Dynamic JSON Keys to Go map Types
Convert JSON objects with dynamic or unknown keys to Go map[string]interface{} and map[string]T types. Covers type assertions and iteration patterns.
Detailed Explanation
Handling Dynamic JSON Keys with Go Maps
When a JSON object has keys that are not known at compile time, you cannot define a struct.

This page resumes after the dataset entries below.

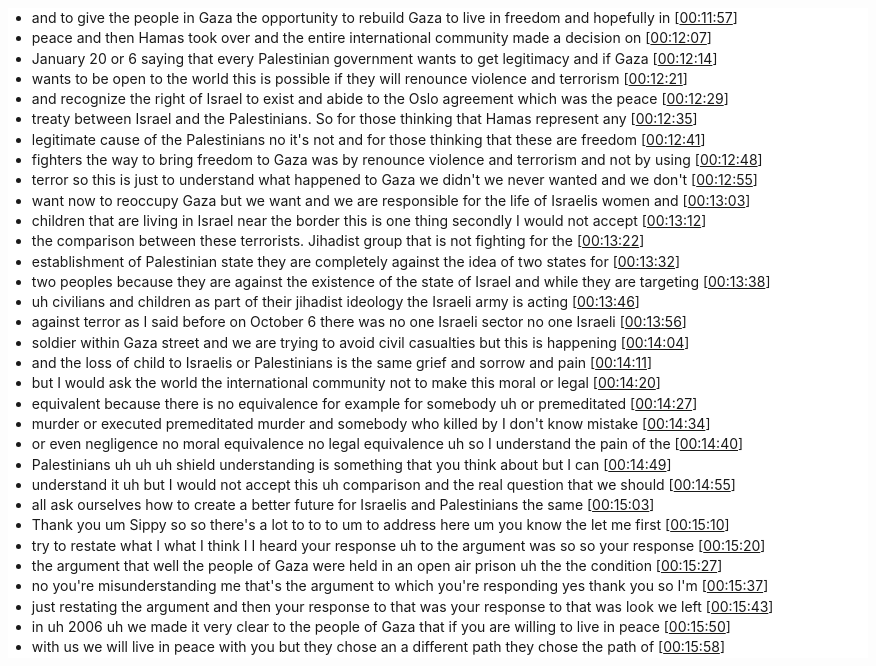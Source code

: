 *  and to give the people in Gaza the opportunity to rebuild Gaza to live in freedom and hopefully in [[00:11:57](https://www.youtube.com/watch?v=F1JTCJG_37Y&t=717.86s)]
*  peace and then Hamas took over and the entire international community made a decision on [[00:12:07](https://www.youtube.com/watch?v=F1JTCJG_37Y&t=727.22s)]
*  January 20 or 6 saying that every Palestinian government wants to get legitimacy and if Gaza [[00:12:14](https://www.youtube.com/watch?v=F1JTCJG_37Y&t=734.02s)]
*  wants to be open to the world this is possible if they will renounce violence and terrorism [[00:12:21](https://www.youtube.com/watch?v=F1JTCJG_37Y&t=741.86s)]
*  and recognize the right of Israel to exist and abide to the Oslo agreement which was the peace [[00:12:29](https://www.youtube.com/watch?v=F1JTCJG_37Y&t=749.5400000000001s)]
*  treaty between Israel and the Palestinians. So for those thinking that Hamas represent any [[00:12:35](https://www.youtube.com/watch?v=F1JTCJG_37Y&t=755.7s)]
*  legitimate cause of the Palestinians no it's not and for those thinking that these are freedom [[00:12:41](https://www.youtube.com/watch?v=F1JTCJG_37Y&t=761.86s)]
*  fighters the way to bring freedom to Gaza was by renounce violence and terrorism and not by using [[00:12:48](https://www.youtube.com/watch?v=F1JTCJG_37Y&t=768.1s)]
*  terror so this is just to understand what happened to Gaza we didn't we never wanted and we don't [[00:12:55](https://www.youtube.com/watch?v=F1JTCJG_37Y&t=775.46s)]
*  want now to reoccupy Gaza but we want and we are responsible for the life of Israelis women and [[00:13:03](https://www.youtube.com/watch?v=F1JTCJG_37Y&t=783.54s)]
*  children that are living in Israel near the border this is one thing secondly I would not accept [[00:13:12](https://www.youtube.com/watch?v=F1JTCJG_37Y&t=792.5799999999999s)]
*  the comparison between these terrorists. Jihadist group that is not fighting for the [[00:13:22](https://www.youtube.com/watch?v=F1JTCJG_37Y&t=802.42s)]
*  establishment of Palestinian state they are completely against the idea of two states for [[00:13:32](https://www.youtube.com/watch?v=F1JTCJG_37Y&t=812.9s)]
*  two peoples because they are against the existence of the state of Israel and while they are targeting [[00:13:38](https://www.youtube.com/watch?v=F1JTCJG_37Y&t=818.02s)]
*  uh civilians and children as part of their jihadist ideology the Israeli army is acting [[00:13:46](https://www.youtube.com/watch?v=F1JTCJG_37Y&t=826.74s)]
*  against terror as I said before on October 6 there was no one Israeli sector no one Israeli [[00:13:56](https://www.youtube.com/watch?v=F1JTCJG_37Y&t=836.74s)]
*  soldier within Gaza street and we are trying to avoid civil casualties but this is happening [[00:14:04](https://www.youtube.com/watch?v=F1JTCJG_37Y&t=844.58s)]
*  and the loss of child to Israelis or Palestinians is the same grief and sorrow and pain [[00:14:11](https://www.youtube.com/watch?v=F1JTCJG_37Y&t=851.5400000000001s)]
*  but I would ask the world the international community not to make this moral or legal [[00:14:20](https://www.youtube.com/watch?v=F1JTCJG_37Y&t=860.74s)]
*  equivalent because there is no equivalence for example for somebody uh or premeditated [[00:14:27](https://www.youtube.com/watch?v=F1JTCJG_37Y&t=867.86s)]
*  murder or executed premeditated murder and somebody who killed by I don't know mistake [[00:14:34](https://www.youtube.com/watch?v=F1JTCJG_37Y&t=874.26s)]
*  or even negligence no moral equivalence no legal equivalence uh so I understand the pain of the [[00:14:40](https://www.youtube.com/watch?v=F1JTCJG_37Y&t=880.34s)]
*  Palestinians uh uh uh shield understanding is something that you think about but I can [[00:14:49](https://www.youtube.com/watch?v=F1JTCJG_37Y&t=889.54s)]
*  understand it uh but I would not accept this uh comparison and the real question that we should [[00:14:55](https://www.youtube.com/watch?v=F1JTCJG_37Y&t=895.78s)]
*  all ask ourselves how to create a better future for Israelis and Palestinians the same [[00:15:03](https://www.youtube.com/watch?v=F1JTCJG_37Y&t=903.22s)]
*  Thank you um Sippy so so there's a lot to to to um to address here um you know the let me first [[00:15:10](https://www.youtube.com/watch?v=F1JTCJG_37Y&t=910.98s)]
*  try to restate what I what I think I I heard your response uh to the argument was so so your response [[00:15:20](https://www.youtube.com/watch?v=F1JTCJG_37Y&t=920.02s)]
*  the argument that well the people of Gaza were held in an open air prison uh the the condition [[00:15:27](https://www.youtube.com/watch?v=F1JTCJG_37Y&t=927.7s)]
*  no you're misunderstanding me that's the argument to which you're responding yes thank you so I'm [[00:15:37](https://www.youtube.com/watch?v=F1JTCJG_37Y&t=937.54s)]
*  just restating the argument and then your response to that was your response to that was look we left [[00:15:43](https://www.youtube.com/watch?v=F1JTCJG_37Y&t=943.54s)]
*  in uh 2006 uh we made it very clear to the people of Gaza that if you are willing to live in peace [[00:15:50](https://www.youtube.com/watch?v=F1JTCJG_37Y&t=950.74s)]
*  with us we will live in peace with you but they chose an a different path they chose the path of [[00:15:58](https://www.youtube.com/watch?v=F1JTCJG_37Y&t=958.02s)]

Instead, use Go's map types.
Example JSON
{
"metrics": {
"cpu_usage": 72.5,
"memory_usage": 85.3,
"disk_io": 45.1
},
"labels": {
"env": "production",
"region": "us-east-1",
"team": "backend"
}
}
Generated Go Struct
type AutoGenerated struct {
Metrics map[string]float64 `json:"metrics"`
Labels map[string]string `json:"labels"`
}
When Values Have Mixed Types
If values are not uniform, use map[string]interface{} (or map[string]any in Go 1.18+):
{
"settings": {
"theme": "dark",
"fontSize": 14,
"autoSave": true
}
}
type Config struct {
Settings map[string]interface{} `json:"settings"`
}
Type Assertions
When using interface{} values, you need type assertions to access the underlying type:
if theme, ok := config.Settings["theme"].(string); ok {
fmt.Println("Theme:", theme)
}
Iterating Over Maps
for key, value := range response.Metrics {
fmt.Printf("%s: %.1f\n", key, value)
}
Struct vs Map Decision
Use a struct when the keys are known and fixed. Use a map when keys are dynamic, user-defined, or vary between responses. In practice, many APIs combine both — fixed fields as struct fields and dynamic fields as a map.
Use Case
Monitoring dashboards, feature flag systems, and key-value stores return JSON with unpredictable keys. Go maps let you process these without knowing the exact key names at compile time.